Verify the PostgreSQL status on the passive node by running echo "select pg_is_in_recovery();" | /var/cfengine/bin/psql cfdb. The command should return t, which indicates that the passive node is working in recovery mode.

Verify that the passive node is connected to the active by running the following command on the active node: echo "select * from pg_stat_replication;" | /var/cfengine/bin/psql cfdb. The command should return one entry indicating that node1 is connected to the database in streaming replication mode.

CFEngine configuration

Before starting this step make sure that PostgreSQL is running on both active and passive nodes and that the passive node is being replicated.

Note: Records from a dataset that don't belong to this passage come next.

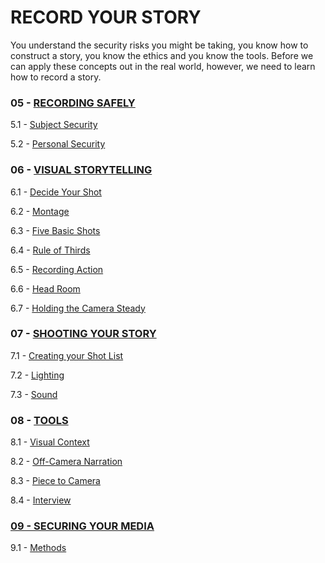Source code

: # RECORD YOUR STORY

You understand the security risks you might be taking, you know how to construct a story, you know the ethics and you know the tools. Before we can apply these concepts out in the real world, however, we need to learn how to record a story.

### 05 - [RECORDING SAFELY](../content/record/5-0-recordingSafely.md)

5.1 - [Subject Security](../content/record/5-1-subjectSecurity.md)

5.2 - [Personal Security](../content/record/5-2-personalSecurity.md)

### 06 - [VISUAL STORYTELLING](../content/record/6-0-visualStorytelling.md)

6.1 - [Decide Your Shot](../content/record/6-1-decideYourShot.md)

6.2 - [Montage](../content/record/6-2-montage.md)

6.3 - [Five Basic Shots](../content/record/6-3-fiveBasicShots.md)

6.4 - [Rule of Thirds](../content/record/6-4-ruleOfThirds.md)

6.5 - [Recording Action](../content/record/6-5-recordingAction.md)

6.6 - [Head Room](../content/record/6-6-headRoom.md)

6.7 - [Holding the Camera Steady](../content/record/6-7-holdingTheCameraSteady.md)

### 07 - [SHOOTING YOUR STORY](../content/record/7-0-shootingYourStory.md)

7.1 - [Creating your Shot List](../content/record/7-1-creatingYourShotList.md)

7.2 - [Lighting](../content/record/7-2-lighting.md)

7.3 - [Sound](../content/record/7-3-sound.md)

### 08 - [TOOLS](../content/record/8-0-tools.md)

8.1 - [Visual Context](../content/record/8-1-visualContext.md)

8.2 - [Off-Camera Narration](../content/record/8-2-offCameraNarration.md)

8.3 - [Piece to Camera](../content/record/8-3-pieceToCamera.md)

8.4 - [Interview](../content/record/8-4-interview.md)

### [09 - SECURING YOUR MEDIA](../content/record/9-0-securingYourMedia.md)

9.1 - [Methods](../content/record/9-1-methods.md)
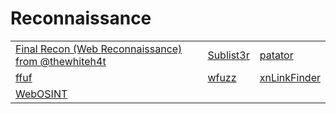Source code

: # Reconnaissance

|                                                                                                 |                                                    |                                                            |
| ----------------------------------------------------------------------------------------------- | -------------------------------------------------- | ---------------------------------------------------------- |
| [Final Recon (Web Reconnaissance) from @thewhiteh4t](https://github.com/thewhiteh4t/FinalRecon) | [Sublist3r](https://github.com/aboul3la/Sublist3r) | [patator](https://github.com/lanjelot/patator)             |
| [ffuf](https://github.com/ffuf/ffuf)                                                            | [wfuzz](https://github.com/xmendez/wfuzz)          | [xnLinkFinder](https://github.com/xnl-h4ck3r/xnLinkFinder) |
| [WebOSINT](https://github.com/C3n7ral051nt4g3ncy/webosint)                                      |                                                    |                                                            |
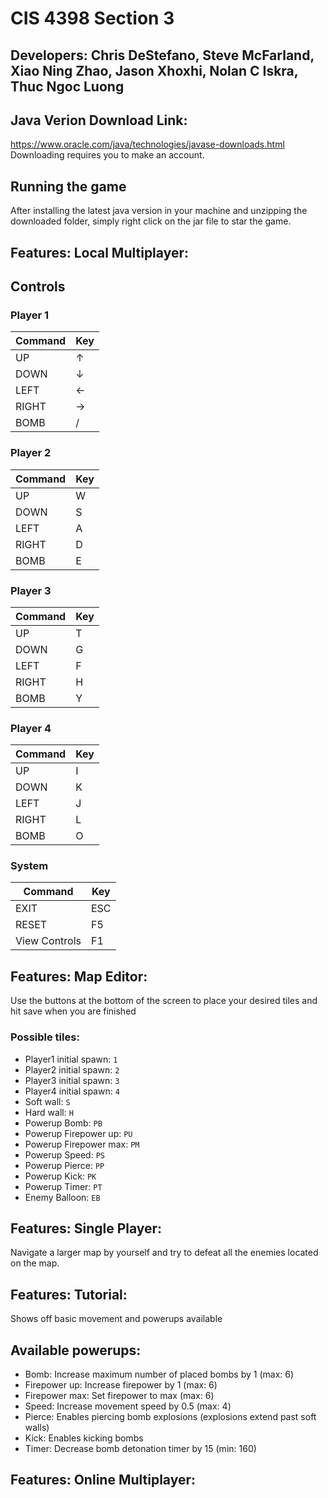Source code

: # CIS 4398 Section 3 

## Developers: Chris DeStefano, Steve McFarland, Xiao Ning Zhao, Jason Xhoxhi, Nolan C Iskra, Thuc Ngoc Luong

## Java Verion Download Link:
https://www.oracle.com/java/technologies/javase-downloads.html
Downloading requires you to make an account.

## Running the game
After installing the latest java version in your machine and unzipping the downloaded folder, simply right click on the jar file to star the game. 

## Features: Local Multiplayer:
## Controls
### Player 1
| Command | Key |
|---------|-----|
| UP      | ↑   |
| DOWN    | ↓   |
| LEFT    | ←   |
| RIGHT   | →   |
| BOMB    | /   |

### Player 2
| Command | Key |
|---------|-----|
| UP      | W   |
| DOWN    | S   |
| LEFT    | A   |
| RIGHT   | D   |
| BOMB    | E   |

### Player 3
| Command | Key |
|---------|-----|
| UP      | T   |
| DOWN    | G   |
| LEFT    | F   |
| RIGHT   | H   |
| BOMB    | Y   |

### Player 4
| Command | Key |
|---------|-----|
| UP      | I   |
| DOWN    | K   |
| LEFT    | J   |
| RIGHT   | L   |
| BOMB    | O   |

### System
| Command       | Key |
|---------------|-----|
| EXIT          | ESC |
| RESET         | F5  |
| View Controls | F1  |

## Features: Map Editor:
Use the buttons at the bottom of the screen to place your desired tiles and hit save when you are finished

### Possible tiles:
* Player1 initial spawn: `1`
* Player2 initial spawn: `2`
* Player3 initial spawn: `3`
* Player4 initial spawn: `4`
* Soft wall: `S`
* Hard wall: `H`
* Powerup Bomb: `PB`
* Powerup Firepower up: `PU`
* Powerup Firepower max: `PM`
* Powerup Speed: `PS`
* Powerup Pierce: `PP`
* Powerup Kick: `PK`
* Powerup Timer: `PT`
* Enemy Balloon: `EB`

## Features: Single Player:
Navigate a larger map by yourself and try to defeat all the enemies located on the map. 

## Features: Tutorial:
Shows off basic movement and powerups available

## Available powerups:
* Bomb: Increase maximum number of placed bombs by 1 (max: 6)
* Firepower up: Increase firepower by 1 (max: 6)
* Firepower max: Set firepower to max (max: 6)
* Speed: Increase movement speed by 0.5 (max: 4)
* Pierce: Enables piercing bomb explosions (explosions extend past soft walls)
* Kick: Enables kicking bombs
* Timer: Decrease bomb detonation timer by 15 (min: 160)

## Features: Online Multiplayer:
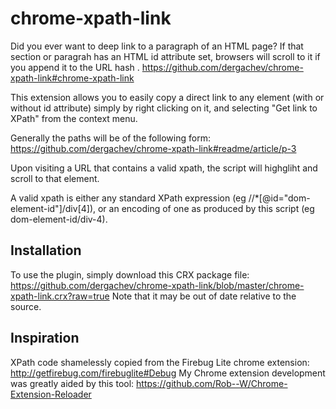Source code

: chrome-xpath-link
=================

Did you ever want to deep link to a paragraph of an HTML page? If that section or paragrah has an HTML id attribute set, browsers will scroll to it if you append it to the URL hash .
  https://github.com/dergachev/chrome-xpath-link#chrome-xpath-link

This extension allows you to easily copy a direct link to any element (with or without id attribute) simply by right clicking on it, and selecting "Get link to XPath" from the context menu.

Generally the paths will be of the following form:
  https://github.com/dergachev/chrome-xpath-link#readme/article/p-3

Upon visiting a URL that contains a valid xpath, the script will highgliht and scroll to that element.

A valid xpath is either any standard XPath expression (eg //*[@id="dom-element-id"]/div[4]), or an 
encoding of one as produced by this script (eg dom-element-id/div-4).

Installation
------------
To use the plugin, simply download this CRX package file: 
  https://github.com/dergachev/chrome-xpath-link/blob/master/chrome-xpath-link.crx?raw=true
Note that it may be out of date relative to the source.

Inspiration
-----------
XPath code shamelessly copied from the Firebug Lite chrome extension: http://getfirebug.com/firebuglite#Debug
My Chrome extension development was greatly aided by this tool: https://github.com/Rob--W/Chrome-Extension-Reloader
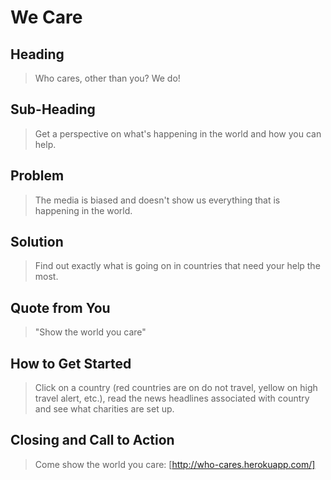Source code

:# We Care #
 
## Heading ##
  > Who cares, other than you? We do!

## Sub-Heading ##
  > Get a perspective on what's happening in the world and how you can help.

## Problem ##
  > The media is biased and doesn't show us everything that is happening in the world.

## Solution ##
  > Find out exactly what is going on in countries that need your help the most.

## Quote from You ##
  > "Show the world you care"

## How to Get Started ##
  > Click on a country (red countries are on do not travel, yellow on high travel alert, etc.), read the news headlines associated with country and see what charities are set up.

## Closing and Call to Action ##
  > Come show the world you care: [http://who-cares.herokuapp.com/]
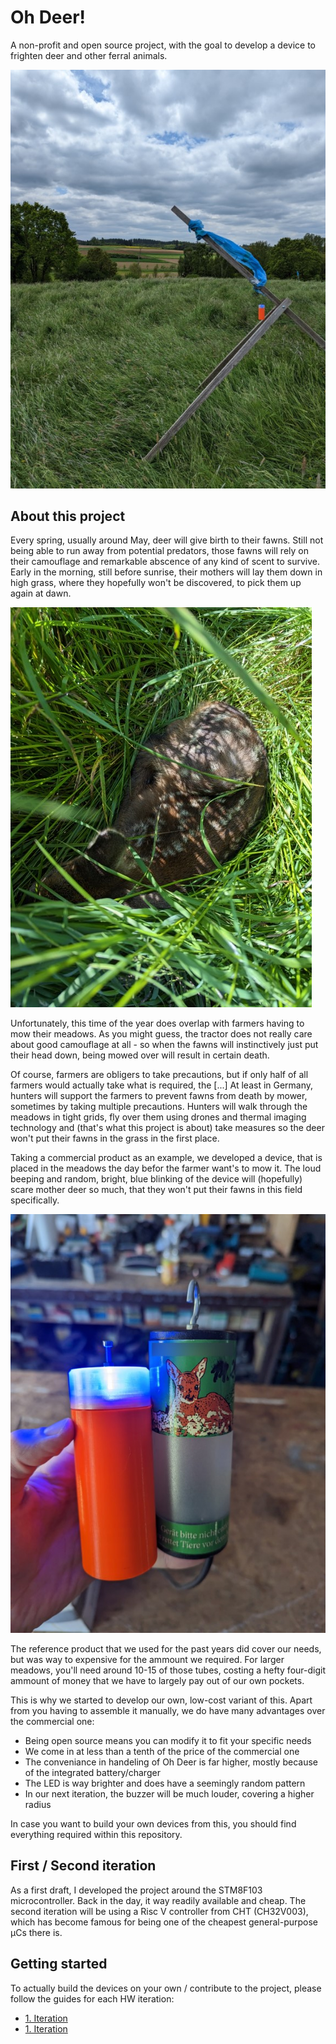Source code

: # Oh Deer!

A non-profit and open source project, with the goal to develop a device to frighten deer and other ferral animals.

![Use case](img/usecase.jpg)

## About this project

Every spring, usually around May, deer will give birth to their fawns. Still not being able to run away from potential predators, those fawns will rely on their camouflage and remarkable abscence of any kind of scent to survive. Early in the morning, still before sunrise, their mothers will lay them down in high grass, where they hopefully won't be discovered, to pick them up again at dawn.

![Fawn in grass](img/fawn.jpg)

Unfortunately, this time of the year does overlap with farmers having to mow their meadows. As you might guess, the tractor does not really care about good camouflage at all - so when the fawns will instinctively just put their head down, being mowed over will result in certain death.

Of course, farmers are obligers to take precautions, but if only half of all farmers would actually take what is required, the [...]
At least in Germany, hunters will support the farmers to prevent fawns from death by mower, sometimes by taking multiple precautions. Hunters will walk through the meadows in tight grids, fly over them using drones and thermal imaging technology and (that's what this project is about) take measures so the deer won't put their fawns in the grass in the first place.

Taking a commercial product as an example, we developed a device, that is placed in the meadows the day befor the farmer want's to mow it. The loud beeping and random, bright, blue blinking of the device will (hopefully) scare mother deer so much, that they won't put their fawns in this field specifically.

![Oh deer](img/reference_product.jpg)

The reference product that we used for the past years did cover our needs, but was way to expensive for the ammount we required. For larger meadows, you'll need around 10-15 of those tubes, costing a hefty four-digit ammount of money that we have to largely pay out of our own pockets. 

This is why we started to develop our own, low-cost variant of this. Apart from you having to assemble it manually, we do have many advantages over the commercial one:

- Being open source means you can modify it to fit your specific needs
- We come in at less than a tenth of the price of the commercial one
- The conveniance in handeling of Oh Deer is far higher, mostly because of the integrated battery/charger
- The LED is way brighter and does have a seemingly random pattern
- In our next iteration, the buzzer will be much louder, covering a higher radius

In case you want to build your own devices from this, you should find everything required within this repository.

## First / Second iteration

As a first draft, I developed the project around the STM8F103 microcontroller. Back in the day, it way readily available and cheap. 
The second iteration will be using a Risc V controller from CHT (CH32V003), which has become famous for being one of the cheapest general-purpose µCs there is.

## Getting started

To actually build the devices on your own / contribute to the project, please follow the guides for each HW iteration:

- [1. Iteration](doc/1.0_Getting_Started.md)
- [1. Iteration](doc/2.0_Getting_Started.md)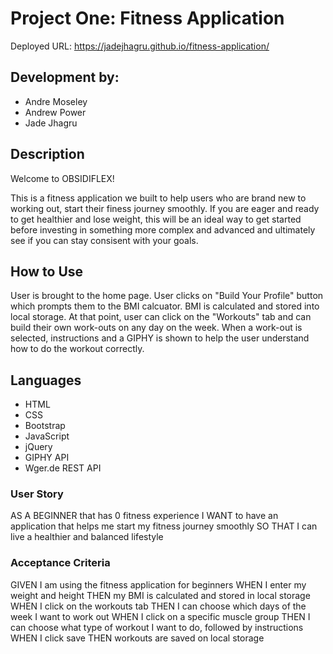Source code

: # Project One: Fitness Application

Deployed URL: https://jadejhagru.github.io/fitness-application/

## Development by:

* Andre Moseley
* Andrew Power
* Jade Jhagru

## Description

Welcome to OBSIDIFLEX!  

This is a fitness application we built to help users who are brand new to working out, start their finess journey smoothly. If you are eager and ready to get healthier and lose weight, this will be an ideal way to get started before investing in something more complex and advanced and ultimately see if you can stay consisent with your goals.

## How to Use

User is brought to the home page. User clicks on "Build Your Profile" button which prompts them to the BMI calcuator. BMI is calculated and stored into local storage. At that point, user can click on the "Workouts" tab and can build their own work-outs on any day on the week. When a work-out is selected, instructions and a GIPHY is shown to help the user understand how to do the workout correctly.

## Languages

* HTML
* CSS 
* Bootstrap
* JavaScript 
* jQuery
* GIPHY API 
* Wger.de REST API

### User Story 

AS A BEGINNER that has 0 fitness experience
I WANT to have an application that helps me start my fitness journey smoothly
SO THAT I can live a healthier and balanced lifestyle

### Acceptance Criteria 

GIVEN I am using the fitness application for beginners
WHEN I enter my weight and height
THEN my BMI is calculated and stored in local storage
WHEN I click on the workouts tab
THEN I can choose which days of the week I want to work out
WHEN I click on a specific muscle group
THEN I can choose what type of workout I want to do, followed by instructions
WHEN I click save
THEN workouts are saved on local storage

  1. Create the HA configuration file on both active and passive nodes:

    echo "cmp_master: PRI
    cmp_slave: HS:async,HS:sync,HS:alone
    cmd: /usr/sbin/crm_attribute -l reboot -n cfpgsql-status -G -q" > /var/cfengine/ha.cfg
    
  2. Create the HA JSON configuration file:

    echo "{
    \"192.168.100.10\":
    {
     \"sha\": \"c14a17325b9a1bdb0417662806f579e4187247317a9e1739fce772992ee422f6\",
     \"internal_ip\": \"192.168.100.10\",
    },
    \"192.168.100.11\":
    {
     \"sha\": \"b492eb4b59541c02a13bd52efe17c6a720e8a43b7c8f8803f3fc85dee7951e4f\",
     \"internal_ip\": \"192.168.100.11\",
    }
    }" > /var/cfengine/masterfiles/cfe_internal/enterprise/ha/ha_info.json
    

    The internal_ip attribute is the IP address of the hub (the one you used to bootstrapped itself to) and sha is the key of the hub. The sha key can be found by running cf-key -s the on the respective hub and match that to the internal_ip.

  3. Modify /var/cfengine/masterfiles/controls/VERSION/def.cf and /var/cfengine/masterfiles/controls/VERSION/update_def.cf to enable HA by uncommenting the line "enable_cfengine_enterprise_hub_ha" expression => "enterprise_edition"; (also make sure to comment or remove the line "enable_cfengine_enterprise_hub_ha" expression => "!any";).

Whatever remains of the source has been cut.